Post # 1
Some days, like today, I really struggle with how long our engagement will end up being. We have been engaged for nearly four years already, originally planned on getting married in July of this year, but now looking at early-mid 2017. I don’t even know if that will happen, given how much we have left to get sorted before we get married. I don’t regret when we got engaged exactly, I had recently graduated from my BA and was studying for another degree (which was originally an undergraduate degree but I changed to a graduate degree), plus I had a casual job in finance and Fiance was working full time (although not enough to support us).

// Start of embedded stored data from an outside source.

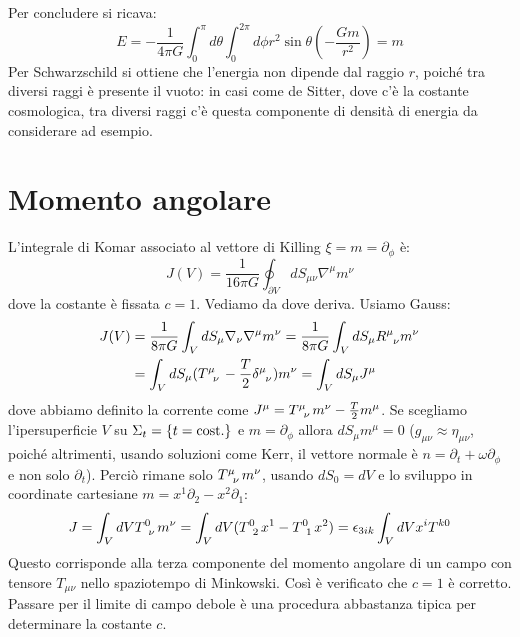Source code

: Per concludere si ricava:
\begin{equation*}
    E = - \frac{1}{4\pi G}\int_0^\pi d\theta \int_0^{2\pi}d\phi r^2\sin\theta(- \frac{Gm}{r^2}) = m 
\end{equation*}
Per Schwarzschild si ottiene che l'energia non dipende dal raggio $r$, poiché tra diversi raggi è presente il vuoto: in casi come de Sitter, dove c'è la costante cosmologica, tra diversi raggi c'è questa componente di densità di energia da considerare ad esempio.
\section{Momento angolare}
L'integrale di Komar associato al vettore di Killing $\xi = m = \partial_\phi$ è:
\begin{equation}
    J(V) = \frac{1}{16\pi G} \oint_{\partial V} dS_{\mu\nu}\nabla^\mu m^\nu
    \label{eq.komar_mom_angolare}
\end{equation}
dove la costante è fissata $c=1$. Vediamo da dove deriva. Usiamo Gauss:
\begin{align*}
    J(V) &= \frac{1}{8\pi G} \int_V dS_\mu \nabla_\nu \nabla^\mu m^\nu = \frac{1}{8\pi G}\int_V dS_\mu \tensor{R}{^\mu_\nu}m^\nu \\
    &= \int_V dS_\mu (\tensor{T}{^\mu_\nu} - \frac{T}{2}\tensor{\delta}{^\mu_\nu})m^\nu = \int_V dS_\mu J^\mu
\end{align*}
dove abbiamo definito la corrente come $J^\mu = \tensor{T}{^\mu_\nu}m^\nu - \frac{T}{2}m^\mu$. Se scegliamo l'ipersuperficie $V$ su $ \Sigma_t = \{t=\textrm{cost.}\}$ e $m=\partial_\phi$ allora $dS_\mu m^\mu =0$ ($g_{\mu\nu} \approx \eta_{\mu\nu}$, poiché altrimenti, usando soluzioni come Kerr, il vettore normale è $n= \partial_t + \omega \partial_\phi$ e non solo $\partial_t$). Perciò rimane solo $\tensor{T}{^\mu_\nu}m^\nu$, usando $dS_0 = dV$ e lo sviluppo in coordinate cartesiane $m= x^1\partial_2 - x^2\partial_1$:
\begin{equation*}
J = \int_V dV \tensor{T}{^0_\nu}m^\nu = \int_V dV( \tensor{T}{^0_2}x^1 - \tensor{T}{^0_1}x^2) = \epsilon_{3ik}\int_V dV x^i T^{k0}
\end{equation*}
Questo corrisponde alla terza componente del momento angolare di un campo con tensore $T_{\mu\nu}$ nello spaziotempo di Minkowski. Così è verificato che $c=1$ è corretto. Passare per il limite di campo debole è una procedura abbastanza tipica per determinare la costante $c$.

Then shit hit the fan, I had multiple breakdowns, got diagnosed with depression and anxiety, then with bipolar a year later. The finance department no longer had work for me so I was out of a job. I missed a lot of university, failed several subjects, and then just took a year off. I am going back next year to finish my graduate studies, part time. I only reentered the workforce three months ago, but not in a paid role. I volunteer as a receptionist one day a week (although with how busy we are I might be more for a little while).
Fiance is still working the same job, full time, he works very hard and it can be very challenging at times if there are a couple of people off. He is interested in pursuing some sort of online study next year. I am still applying for paid roles, and I hope I find something. Much as I love my current position and want to stay there even after finding paid employment, I need to find a paid position!
Not to mention we each still live with our parents, and his younger sister and my younger sister are already moved out of home. Of course before we move out I want to be able to afford all medical bills, transport bills, everything on our own so we don’t have to get parental assistance like our younger siblings do. But that will take a large income which we currently don’t have.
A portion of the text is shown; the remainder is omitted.